Procurador-geral deve se declarar impedido

A ADPF requer que o Procurador-Geral da República se declare impedido e se abstenha de praticar atos, seja como fiscal da lei, seja como titular do controle externo, nos procedimentos relacionados aos fatos em que é citado; que o procedimento instaurado seja arquivado por ser via inadequada ao questionamento de ato do STF; e que os fatos que vieram à tona pela operação Compliance Zero sejam apurados em toda a sua extensão, sem seletividade quanto às autoridades envolvidas.

A associação afirma que o efeito objetivo da medida é intimidatório sobre os investigadores 'independentemente de qualquer juízo sobre intenções, que a ADPF não formula'.

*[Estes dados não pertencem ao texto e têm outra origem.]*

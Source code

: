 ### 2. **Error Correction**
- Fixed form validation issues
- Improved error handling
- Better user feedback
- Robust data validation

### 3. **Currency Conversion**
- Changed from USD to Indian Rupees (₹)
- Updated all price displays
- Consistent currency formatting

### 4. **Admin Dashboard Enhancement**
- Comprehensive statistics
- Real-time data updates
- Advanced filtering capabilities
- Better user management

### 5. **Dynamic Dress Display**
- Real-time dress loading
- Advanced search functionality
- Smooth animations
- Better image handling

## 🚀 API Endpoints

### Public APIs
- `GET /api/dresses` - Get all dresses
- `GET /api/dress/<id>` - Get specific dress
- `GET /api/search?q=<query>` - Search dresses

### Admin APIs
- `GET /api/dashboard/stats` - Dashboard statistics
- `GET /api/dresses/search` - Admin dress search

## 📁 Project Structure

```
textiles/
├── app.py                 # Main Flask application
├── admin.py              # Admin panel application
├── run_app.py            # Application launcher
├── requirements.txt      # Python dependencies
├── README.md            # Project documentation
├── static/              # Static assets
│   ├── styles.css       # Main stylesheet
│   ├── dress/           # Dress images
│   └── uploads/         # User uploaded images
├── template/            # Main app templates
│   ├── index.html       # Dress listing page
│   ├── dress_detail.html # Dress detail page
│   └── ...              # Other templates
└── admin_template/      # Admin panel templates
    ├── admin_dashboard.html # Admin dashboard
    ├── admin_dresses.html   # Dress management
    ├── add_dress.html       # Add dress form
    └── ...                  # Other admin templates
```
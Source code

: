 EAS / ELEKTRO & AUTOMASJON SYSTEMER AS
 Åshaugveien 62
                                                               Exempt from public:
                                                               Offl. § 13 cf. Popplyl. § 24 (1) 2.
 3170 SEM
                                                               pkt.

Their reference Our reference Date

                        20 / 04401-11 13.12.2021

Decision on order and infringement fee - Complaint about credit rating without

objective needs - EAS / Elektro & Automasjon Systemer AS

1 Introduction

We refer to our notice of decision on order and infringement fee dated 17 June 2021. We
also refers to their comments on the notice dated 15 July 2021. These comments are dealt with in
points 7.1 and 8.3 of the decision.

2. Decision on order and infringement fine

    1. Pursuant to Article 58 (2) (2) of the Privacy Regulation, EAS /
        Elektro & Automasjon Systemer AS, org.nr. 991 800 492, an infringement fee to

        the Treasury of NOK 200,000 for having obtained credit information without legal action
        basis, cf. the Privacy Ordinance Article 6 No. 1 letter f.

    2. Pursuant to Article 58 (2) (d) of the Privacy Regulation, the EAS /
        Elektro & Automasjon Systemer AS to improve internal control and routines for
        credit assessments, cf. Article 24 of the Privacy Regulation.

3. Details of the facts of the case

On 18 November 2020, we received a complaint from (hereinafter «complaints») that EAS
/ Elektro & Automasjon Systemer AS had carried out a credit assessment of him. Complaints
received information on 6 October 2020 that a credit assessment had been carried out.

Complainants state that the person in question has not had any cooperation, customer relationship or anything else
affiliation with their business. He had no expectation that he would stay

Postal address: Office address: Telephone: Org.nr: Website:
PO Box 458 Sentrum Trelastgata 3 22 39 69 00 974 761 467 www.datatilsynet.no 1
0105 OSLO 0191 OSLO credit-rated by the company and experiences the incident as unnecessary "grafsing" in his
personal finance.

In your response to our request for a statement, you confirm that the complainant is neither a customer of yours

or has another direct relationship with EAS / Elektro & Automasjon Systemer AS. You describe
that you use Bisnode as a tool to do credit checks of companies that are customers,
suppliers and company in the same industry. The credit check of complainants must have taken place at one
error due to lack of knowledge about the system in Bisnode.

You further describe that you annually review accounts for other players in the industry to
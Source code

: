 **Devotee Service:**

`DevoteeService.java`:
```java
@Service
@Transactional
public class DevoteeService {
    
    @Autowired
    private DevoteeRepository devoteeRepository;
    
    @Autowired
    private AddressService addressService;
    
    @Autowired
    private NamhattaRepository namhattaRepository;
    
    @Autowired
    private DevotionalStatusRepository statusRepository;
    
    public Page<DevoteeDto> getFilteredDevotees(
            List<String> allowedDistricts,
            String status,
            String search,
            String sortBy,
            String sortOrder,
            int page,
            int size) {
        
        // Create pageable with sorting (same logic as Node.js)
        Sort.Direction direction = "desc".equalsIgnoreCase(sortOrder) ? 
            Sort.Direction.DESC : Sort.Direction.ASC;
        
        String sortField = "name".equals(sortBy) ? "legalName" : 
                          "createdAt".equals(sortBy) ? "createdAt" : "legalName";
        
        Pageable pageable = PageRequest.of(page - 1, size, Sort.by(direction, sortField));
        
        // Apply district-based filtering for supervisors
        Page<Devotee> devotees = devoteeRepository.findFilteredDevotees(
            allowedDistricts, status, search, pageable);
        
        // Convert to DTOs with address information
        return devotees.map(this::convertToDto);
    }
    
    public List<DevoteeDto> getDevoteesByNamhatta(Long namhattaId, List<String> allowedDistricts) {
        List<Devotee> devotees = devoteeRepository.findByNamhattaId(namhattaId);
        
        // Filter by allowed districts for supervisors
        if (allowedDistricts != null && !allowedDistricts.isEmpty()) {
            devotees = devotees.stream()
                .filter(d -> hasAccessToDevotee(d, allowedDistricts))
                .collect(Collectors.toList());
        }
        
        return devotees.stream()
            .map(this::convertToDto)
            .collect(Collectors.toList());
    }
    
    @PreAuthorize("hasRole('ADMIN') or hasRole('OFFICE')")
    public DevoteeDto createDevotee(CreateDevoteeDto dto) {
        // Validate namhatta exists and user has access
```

PGR abre apuração sobre relatório

A Procuradoria-Geral da República (PGR) informou ao presidente do STF, ministro Edson Fachin, que abriu uma apuração sobre possível interferência na produção do relatório.

A PGR alegou que não foi comunicada sobre a determinação de Mendonça e afirmou que a decisão proferida nos autos da Petição n. 15.556/DF foi ocultada do Ministério Público, impedindo-o de realizar o necessário controle externo da atividade policial.